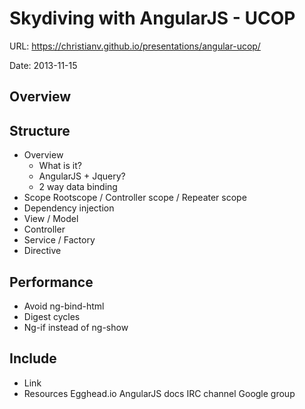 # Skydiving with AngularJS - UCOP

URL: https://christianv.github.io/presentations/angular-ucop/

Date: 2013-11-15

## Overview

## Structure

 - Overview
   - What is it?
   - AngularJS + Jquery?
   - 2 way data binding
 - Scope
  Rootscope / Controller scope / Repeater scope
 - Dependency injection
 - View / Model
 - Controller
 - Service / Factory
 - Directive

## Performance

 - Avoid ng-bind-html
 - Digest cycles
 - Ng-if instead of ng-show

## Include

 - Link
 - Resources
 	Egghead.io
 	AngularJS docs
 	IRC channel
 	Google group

Aim of the exercise: Once the pictures are removed, output the remaining material exactly.

Answer box:
 # Skydiving with AngularJS - UCOP

URL: https://christianv.github.io/presentations/angular-ucop/

Date: 2013-11-15

## Overview

## Structure

 - Overview
   - What is it?
   - AngularJS + Jquery?
   - 2 way data binding
 - Scope
  Rootscope / Controller scope / Repeater scope
 - Dependency injection
 - View / Model
 - Controller
 - Service / Factory
 - Directive

## Performance

 - Avoid ng-bind-html
 - Digest cycles
 - Ng-if instead of ng-show

## Include

 - Link
 - Resources
 	Egghead.io
 	AngularJS docs
 	IRC channel
 	Google group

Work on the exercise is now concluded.